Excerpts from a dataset
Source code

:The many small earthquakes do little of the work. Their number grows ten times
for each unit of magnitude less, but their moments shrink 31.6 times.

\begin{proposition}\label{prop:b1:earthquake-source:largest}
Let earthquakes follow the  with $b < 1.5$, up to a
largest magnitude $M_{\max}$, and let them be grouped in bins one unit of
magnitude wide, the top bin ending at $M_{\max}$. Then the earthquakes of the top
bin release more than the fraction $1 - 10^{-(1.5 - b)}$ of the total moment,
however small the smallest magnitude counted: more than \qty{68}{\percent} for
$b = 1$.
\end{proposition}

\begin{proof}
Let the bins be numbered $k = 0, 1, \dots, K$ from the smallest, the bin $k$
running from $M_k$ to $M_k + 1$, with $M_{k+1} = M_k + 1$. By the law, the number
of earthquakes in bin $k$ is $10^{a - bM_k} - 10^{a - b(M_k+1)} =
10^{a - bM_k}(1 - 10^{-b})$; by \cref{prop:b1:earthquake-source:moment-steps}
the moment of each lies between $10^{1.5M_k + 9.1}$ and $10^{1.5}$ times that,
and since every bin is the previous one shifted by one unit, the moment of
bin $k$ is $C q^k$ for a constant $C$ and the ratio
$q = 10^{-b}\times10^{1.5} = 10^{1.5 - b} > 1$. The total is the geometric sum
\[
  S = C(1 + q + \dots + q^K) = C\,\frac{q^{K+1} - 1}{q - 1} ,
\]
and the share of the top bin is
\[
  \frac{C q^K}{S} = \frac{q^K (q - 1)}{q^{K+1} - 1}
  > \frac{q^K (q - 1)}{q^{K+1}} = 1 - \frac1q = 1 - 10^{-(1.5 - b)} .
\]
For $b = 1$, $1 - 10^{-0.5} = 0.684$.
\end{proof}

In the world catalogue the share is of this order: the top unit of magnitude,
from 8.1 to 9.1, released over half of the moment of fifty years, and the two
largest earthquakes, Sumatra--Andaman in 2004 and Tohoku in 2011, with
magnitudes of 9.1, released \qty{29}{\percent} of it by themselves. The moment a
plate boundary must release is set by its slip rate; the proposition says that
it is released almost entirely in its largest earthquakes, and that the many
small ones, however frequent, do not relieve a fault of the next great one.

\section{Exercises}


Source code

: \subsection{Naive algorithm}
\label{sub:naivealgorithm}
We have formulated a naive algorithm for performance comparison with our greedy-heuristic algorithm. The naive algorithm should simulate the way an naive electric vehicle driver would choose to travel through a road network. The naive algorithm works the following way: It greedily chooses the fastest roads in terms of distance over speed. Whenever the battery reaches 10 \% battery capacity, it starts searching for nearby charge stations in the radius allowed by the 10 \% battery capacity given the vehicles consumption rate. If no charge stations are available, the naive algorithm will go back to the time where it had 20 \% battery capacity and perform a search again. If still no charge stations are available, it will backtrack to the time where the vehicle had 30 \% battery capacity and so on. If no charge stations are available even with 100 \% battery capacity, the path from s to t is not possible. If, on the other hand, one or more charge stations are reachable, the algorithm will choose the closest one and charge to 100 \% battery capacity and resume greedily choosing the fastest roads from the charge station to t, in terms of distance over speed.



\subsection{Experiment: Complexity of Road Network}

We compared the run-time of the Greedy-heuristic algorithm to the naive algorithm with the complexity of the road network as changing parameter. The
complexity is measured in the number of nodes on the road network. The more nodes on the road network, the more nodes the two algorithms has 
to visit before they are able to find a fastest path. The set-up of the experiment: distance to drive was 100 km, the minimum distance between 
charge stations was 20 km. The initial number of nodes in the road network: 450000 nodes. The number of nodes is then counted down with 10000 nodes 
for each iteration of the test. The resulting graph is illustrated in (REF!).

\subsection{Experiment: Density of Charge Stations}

#### [ABOUT THIS TASK]
With the first line being the one containing "for each unit" and the last line the one containing "running from $M_k$", transcribe exactly the lines above that fall in that range.

#### [SOLUTION FOR THIS TASK]
for each unit of magnitude less, but their moments shrink 31.6 times.

\begin{proposition}\label{prop:b1:earthquake-source:largest}
Let earthquakes follow the  with $b < 1.5$, up to a
largest magnitude $M_{\max}$, and let them be grouped in bins one unit of
magnitude wide, the top bin ending at $M_{\max}$. Then the earthquakes of the top
bin release more than the fraction $1 - 10^{-(1.5 - b)}$ of the total moment,
however small the smallest magnitude counted: more than \qty{68}{\percent} for
$b = 1$.
\end{proposition}

\begin{proof}
Let the bins be numbered $k = 0, 1, \dots, K$ from the smallest, the bin $k$
running from $M_k$ to $M_k + 1$, with $M_{k+1} = M_k + 1$. By the law, the number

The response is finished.